Quem já nasceu na geração do computador não tem maiores problemas. Não sei se a expressão correta é “assimila” ou “introjeta” facilmente a linguagem e os atalhos oferecidos pela informática. Mas quando ouvir alguém dizer que tem “saudades da máquina de escrever”, então, cuidado. Você tem pela frente uma pessoa com, no mínimo, algum receio de enfrentar a nova tecnologia. Para não dizer que existe um preconceito estabelecido pelo novo instrumental.

O glamour do tic-tac de uma máquina de escrever pode servir como elemento característico de uma cena de um filme rodado na metade do século passado: O depoimento policial, tomado em clima noir, em meio a uma bruma causada pela fumaça dos cigarros, tinha como fundo um escrevente que marcava o ritmo da cena fustigando um teclado.
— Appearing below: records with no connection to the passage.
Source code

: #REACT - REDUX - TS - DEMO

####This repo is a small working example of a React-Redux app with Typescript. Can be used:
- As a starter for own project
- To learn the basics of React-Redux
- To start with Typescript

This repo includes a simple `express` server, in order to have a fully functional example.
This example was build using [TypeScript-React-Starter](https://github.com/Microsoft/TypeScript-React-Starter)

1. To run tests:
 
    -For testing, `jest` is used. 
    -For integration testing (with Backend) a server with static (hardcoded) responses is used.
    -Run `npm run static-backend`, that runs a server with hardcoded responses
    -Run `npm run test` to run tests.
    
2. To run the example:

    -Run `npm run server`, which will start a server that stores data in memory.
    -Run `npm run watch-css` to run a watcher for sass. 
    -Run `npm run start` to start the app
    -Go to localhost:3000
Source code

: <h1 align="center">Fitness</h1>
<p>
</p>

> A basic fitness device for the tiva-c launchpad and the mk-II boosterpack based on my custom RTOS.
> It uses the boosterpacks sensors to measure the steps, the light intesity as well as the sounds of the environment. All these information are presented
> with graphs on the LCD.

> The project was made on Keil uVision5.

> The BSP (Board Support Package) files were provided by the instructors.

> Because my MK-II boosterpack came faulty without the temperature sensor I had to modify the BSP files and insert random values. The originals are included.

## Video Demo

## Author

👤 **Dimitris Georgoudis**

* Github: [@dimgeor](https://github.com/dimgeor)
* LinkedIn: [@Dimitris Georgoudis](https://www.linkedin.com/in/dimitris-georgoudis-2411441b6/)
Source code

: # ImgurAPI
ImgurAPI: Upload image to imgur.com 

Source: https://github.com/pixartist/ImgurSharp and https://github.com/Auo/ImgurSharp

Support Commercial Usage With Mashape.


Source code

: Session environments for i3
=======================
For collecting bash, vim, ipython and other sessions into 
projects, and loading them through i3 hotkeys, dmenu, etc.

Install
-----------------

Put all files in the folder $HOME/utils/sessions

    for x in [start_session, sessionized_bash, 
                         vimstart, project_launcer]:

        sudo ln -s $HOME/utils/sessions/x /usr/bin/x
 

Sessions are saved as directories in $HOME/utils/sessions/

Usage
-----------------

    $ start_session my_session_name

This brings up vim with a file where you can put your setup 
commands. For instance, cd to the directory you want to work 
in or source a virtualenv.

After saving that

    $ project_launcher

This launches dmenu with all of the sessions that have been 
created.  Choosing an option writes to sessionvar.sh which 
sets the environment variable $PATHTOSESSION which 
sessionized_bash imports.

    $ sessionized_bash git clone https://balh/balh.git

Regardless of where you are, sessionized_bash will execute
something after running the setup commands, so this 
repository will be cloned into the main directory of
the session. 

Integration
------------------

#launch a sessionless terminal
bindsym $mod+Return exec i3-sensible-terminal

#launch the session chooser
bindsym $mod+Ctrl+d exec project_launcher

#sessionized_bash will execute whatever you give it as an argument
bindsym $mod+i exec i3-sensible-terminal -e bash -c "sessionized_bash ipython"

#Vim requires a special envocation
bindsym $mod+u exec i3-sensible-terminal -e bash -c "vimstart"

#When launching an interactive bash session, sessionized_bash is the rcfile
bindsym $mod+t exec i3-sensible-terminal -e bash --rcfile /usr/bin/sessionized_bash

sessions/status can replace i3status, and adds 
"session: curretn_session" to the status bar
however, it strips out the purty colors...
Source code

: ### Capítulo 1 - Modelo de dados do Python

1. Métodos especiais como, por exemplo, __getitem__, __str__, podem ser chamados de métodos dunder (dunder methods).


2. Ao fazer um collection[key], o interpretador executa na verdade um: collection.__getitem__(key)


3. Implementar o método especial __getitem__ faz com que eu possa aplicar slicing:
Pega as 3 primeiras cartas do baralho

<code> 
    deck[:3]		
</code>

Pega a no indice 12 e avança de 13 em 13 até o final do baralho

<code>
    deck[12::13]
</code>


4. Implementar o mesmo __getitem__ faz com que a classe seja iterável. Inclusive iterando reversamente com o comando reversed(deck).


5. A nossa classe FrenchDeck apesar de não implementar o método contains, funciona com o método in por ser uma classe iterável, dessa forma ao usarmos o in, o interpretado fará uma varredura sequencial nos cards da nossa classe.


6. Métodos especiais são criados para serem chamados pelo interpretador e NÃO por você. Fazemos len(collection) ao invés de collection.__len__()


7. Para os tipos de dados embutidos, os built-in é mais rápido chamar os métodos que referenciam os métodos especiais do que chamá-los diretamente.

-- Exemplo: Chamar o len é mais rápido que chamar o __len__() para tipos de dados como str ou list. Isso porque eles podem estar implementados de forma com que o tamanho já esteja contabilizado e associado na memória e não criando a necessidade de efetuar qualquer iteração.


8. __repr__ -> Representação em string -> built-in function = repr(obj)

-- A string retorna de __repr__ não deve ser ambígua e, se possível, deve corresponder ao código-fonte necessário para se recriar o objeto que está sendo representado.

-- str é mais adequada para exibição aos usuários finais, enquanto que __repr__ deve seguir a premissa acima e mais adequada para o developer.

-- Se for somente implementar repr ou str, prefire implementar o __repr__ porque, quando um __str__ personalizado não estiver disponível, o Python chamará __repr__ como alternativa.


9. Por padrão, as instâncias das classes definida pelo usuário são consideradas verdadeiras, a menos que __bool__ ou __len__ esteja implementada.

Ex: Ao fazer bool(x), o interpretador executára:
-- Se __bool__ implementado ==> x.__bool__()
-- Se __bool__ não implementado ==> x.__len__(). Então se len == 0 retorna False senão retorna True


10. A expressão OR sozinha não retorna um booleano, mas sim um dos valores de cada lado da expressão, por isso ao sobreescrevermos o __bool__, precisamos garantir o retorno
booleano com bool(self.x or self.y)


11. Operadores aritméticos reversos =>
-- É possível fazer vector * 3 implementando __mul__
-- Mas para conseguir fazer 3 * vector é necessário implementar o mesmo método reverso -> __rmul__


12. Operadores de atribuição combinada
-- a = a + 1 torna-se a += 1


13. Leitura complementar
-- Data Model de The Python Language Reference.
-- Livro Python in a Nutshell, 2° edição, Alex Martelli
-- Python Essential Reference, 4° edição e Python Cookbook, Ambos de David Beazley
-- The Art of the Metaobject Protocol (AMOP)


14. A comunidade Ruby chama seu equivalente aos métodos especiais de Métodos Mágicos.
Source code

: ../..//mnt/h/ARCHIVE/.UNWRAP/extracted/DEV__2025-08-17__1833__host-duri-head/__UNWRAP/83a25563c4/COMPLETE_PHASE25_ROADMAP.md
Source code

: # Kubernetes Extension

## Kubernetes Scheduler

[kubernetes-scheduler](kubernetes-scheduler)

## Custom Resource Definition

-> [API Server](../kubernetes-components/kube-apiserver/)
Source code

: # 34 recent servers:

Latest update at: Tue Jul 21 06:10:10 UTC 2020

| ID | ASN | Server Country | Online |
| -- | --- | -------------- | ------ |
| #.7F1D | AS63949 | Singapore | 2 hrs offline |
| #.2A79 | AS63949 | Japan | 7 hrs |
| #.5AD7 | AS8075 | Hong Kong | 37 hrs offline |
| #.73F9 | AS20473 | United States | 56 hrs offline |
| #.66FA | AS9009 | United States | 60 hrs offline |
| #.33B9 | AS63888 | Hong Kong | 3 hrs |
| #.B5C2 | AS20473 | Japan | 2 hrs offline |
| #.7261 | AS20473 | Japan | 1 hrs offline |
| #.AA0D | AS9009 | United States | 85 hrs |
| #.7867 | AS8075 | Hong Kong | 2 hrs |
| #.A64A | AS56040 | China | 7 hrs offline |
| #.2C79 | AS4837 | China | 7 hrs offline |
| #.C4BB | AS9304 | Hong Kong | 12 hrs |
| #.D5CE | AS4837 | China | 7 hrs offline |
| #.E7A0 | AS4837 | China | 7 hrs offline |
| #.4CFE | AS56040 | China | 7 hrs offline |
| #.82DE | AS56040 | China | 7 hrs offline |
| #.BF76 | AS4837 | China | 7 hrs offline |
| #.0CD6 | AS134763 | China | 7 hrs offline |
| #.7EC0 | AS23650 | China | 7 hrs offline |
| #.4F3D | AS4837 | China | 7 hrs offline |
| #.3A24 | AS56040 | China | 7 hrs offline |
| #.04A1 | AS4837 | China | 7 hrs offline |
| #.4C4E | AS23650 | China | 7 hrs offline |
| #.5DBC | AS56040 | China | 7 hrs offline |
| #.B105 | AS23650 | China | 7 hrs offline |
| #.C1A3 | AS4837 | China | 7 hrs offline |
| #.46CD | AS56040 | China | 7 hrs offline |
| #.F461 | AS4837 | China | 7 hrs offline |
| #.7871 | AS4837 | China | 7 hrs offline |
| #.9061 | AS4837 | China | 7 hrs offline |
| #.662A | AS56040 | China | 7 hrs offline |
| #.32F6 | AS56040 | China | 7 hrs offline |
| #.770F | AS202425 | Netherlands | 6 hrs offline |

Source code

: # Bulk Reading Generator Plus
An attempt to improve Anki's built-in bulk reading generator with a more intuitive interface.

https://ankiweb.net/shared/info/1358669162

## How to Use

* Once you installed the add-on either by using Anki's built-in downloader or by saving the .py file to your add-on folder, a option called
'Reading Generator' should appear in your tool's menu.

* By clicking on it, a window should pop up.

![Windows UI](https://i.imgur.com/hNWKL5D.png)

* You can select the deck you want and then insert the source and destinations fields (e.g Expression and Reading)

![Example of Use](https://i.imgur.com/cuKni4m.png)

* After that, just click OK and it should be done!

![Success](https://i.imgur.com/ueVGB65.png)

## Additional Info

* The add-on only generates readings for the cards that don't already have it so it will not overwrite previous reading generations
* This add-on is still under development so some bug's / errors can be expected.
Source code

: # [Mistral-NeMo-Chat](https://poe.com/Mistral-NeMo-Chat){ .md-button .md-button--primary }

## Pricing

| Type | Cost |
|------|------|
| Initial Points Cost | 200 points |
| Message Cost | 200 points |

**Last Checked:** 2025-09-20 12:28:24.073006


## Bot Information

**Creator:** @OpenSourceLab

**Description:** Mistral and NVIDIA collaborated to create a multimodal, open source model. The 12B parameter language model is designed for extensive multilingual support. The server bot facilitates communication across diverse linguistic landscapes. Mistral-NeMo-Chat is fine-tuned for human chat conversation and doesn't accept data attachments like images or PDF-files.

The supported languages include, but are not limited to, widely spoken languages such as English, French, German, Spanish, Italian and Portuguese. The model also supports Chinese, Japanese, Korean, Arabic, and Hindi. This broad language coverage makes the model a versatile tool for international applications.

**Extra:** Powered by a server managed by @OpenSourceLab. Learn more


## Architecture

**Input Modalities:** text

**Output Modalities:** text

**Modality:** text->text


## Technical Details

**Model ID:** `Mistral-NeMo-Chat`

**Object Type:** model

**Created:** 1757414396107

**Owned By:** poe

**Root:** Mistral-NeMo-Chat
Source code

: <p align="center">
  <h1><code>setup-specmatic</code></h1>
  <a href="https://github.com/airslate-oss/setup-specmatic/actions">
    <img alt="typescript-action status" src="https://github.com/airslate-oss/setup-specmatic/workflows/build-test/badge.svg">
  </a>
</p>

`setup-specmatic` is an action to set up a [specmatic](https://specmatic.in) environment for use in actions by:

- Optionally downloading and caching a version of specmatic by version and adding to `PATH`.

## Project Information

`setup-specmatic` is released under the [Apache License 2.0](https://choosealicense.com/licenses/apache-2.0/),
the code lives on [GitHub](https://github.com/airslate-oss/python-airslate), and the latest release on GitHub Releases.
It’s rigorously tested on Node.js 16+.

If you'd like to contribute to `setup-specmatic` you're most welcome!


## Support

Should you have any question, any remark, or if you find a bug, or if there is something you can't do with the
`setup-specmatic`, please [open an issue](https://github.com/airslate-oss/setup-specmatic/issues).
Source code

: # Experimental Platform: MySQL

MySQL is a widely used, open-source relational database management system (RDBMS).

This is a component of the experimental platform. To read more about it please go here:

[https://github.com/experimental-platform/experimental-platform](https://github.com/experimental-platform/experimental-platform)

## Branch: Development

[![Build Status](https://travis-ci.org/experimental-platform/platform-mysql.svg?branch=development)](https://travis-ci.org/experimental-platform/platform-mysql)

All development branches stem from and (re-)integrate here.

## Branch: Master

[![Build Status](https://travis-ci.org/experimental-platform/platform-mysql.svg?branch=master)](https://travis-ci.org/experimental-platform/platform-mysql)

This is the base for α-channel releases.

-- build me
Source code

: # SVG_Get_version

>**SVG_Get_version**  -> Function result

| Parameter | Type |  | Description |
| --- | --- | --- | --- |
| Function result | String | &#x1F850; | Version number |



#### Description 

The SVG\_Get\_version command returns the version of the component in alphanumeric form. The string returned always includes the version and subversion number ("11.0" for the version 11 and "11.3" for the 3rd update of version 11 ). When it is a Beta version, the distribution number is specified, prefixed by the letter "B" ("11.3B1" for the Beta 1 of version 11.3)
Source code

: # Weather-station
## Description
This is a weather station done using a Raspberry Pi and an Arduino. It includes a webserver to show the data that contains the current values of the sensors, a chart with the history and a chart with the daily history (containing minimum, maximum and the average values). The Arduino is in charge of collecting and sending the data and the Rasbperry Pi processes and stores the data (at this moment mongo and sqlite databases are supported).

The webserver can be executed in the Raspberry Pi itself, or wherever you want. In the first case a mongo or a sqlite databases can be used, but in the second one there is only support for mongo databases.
Só que, embora os suspiros, este tempo já passou. Entre o lembrado pelo “bom e saudoso” estilo boêmio de fazer redação e os “futuristas”, que praticamente já entraram para dentro do computador, temos a maior parte da população, que precisa aprender a fazer uso das novas tecnologias como extensão para a sua capacidade produtiva, especialmente em termos intelectuais.

No entanto, é preciso ter cuidado, porque, na maior parte das vezes, as novas tecnologias chegam antes ao discurso do que à prática. E aqui retornam as perigosas expressões generalistas: “todos os estudantes estão na era da Internet”, “a maioria da população já desfruta desta tecnologia” e outras do gênero que impregnam o discurso e eliminam os contornos de objetividade que deve caracterizar a informação.

Pesquisas demonstram que o acesso à informática e a sua teia de serviços ainda é relativamente reduzido, inclusive no meio escolar. Mesmo com todo o ufanismo dos “pregadores da era informatizada”, podemos ter certeza de que uma significativa parcela da humanidade ficará marginalizada do acesso a estes recursos.

Por outro lado, vemos, absurdo dos absurdos, os surtos políticos capazes de atirar para dentro das escolas computadores, impressoras e outras máquinas, sem a menor sensibilidade de que é necessária a preparação de professores que conheçam o recurso e, de preferência, não se encantem pelo meio, mas sim com a possibilidade que ele tem de auxiliar no desenvolvimento do aprendizado, na construção do conhecimento.

Desnecessário dizer que muitos elementos afetam esta nova perspectiva: um professor desmotivado por fatores profissionais e pessoais, uma estrutura que somente quer “fazer imagem”, alunos e professores com uma idéia errada de sua utilização.

Bem, daí a dizer que “o computador é apenas uma máquina de escrever com alguns recursos a mais”, é um passo. Infelizmente. E está se perdendo o “bonde da história”. As experiências autenticamente profissionais com este meio, inclusive em áreas de baixa renda, mostram como pode se descortinar o mundo em todos os segmentos da população, com educadores que também tenham, não perdendo o sentido do comunitário, uma saudável e sensível visão de mundo.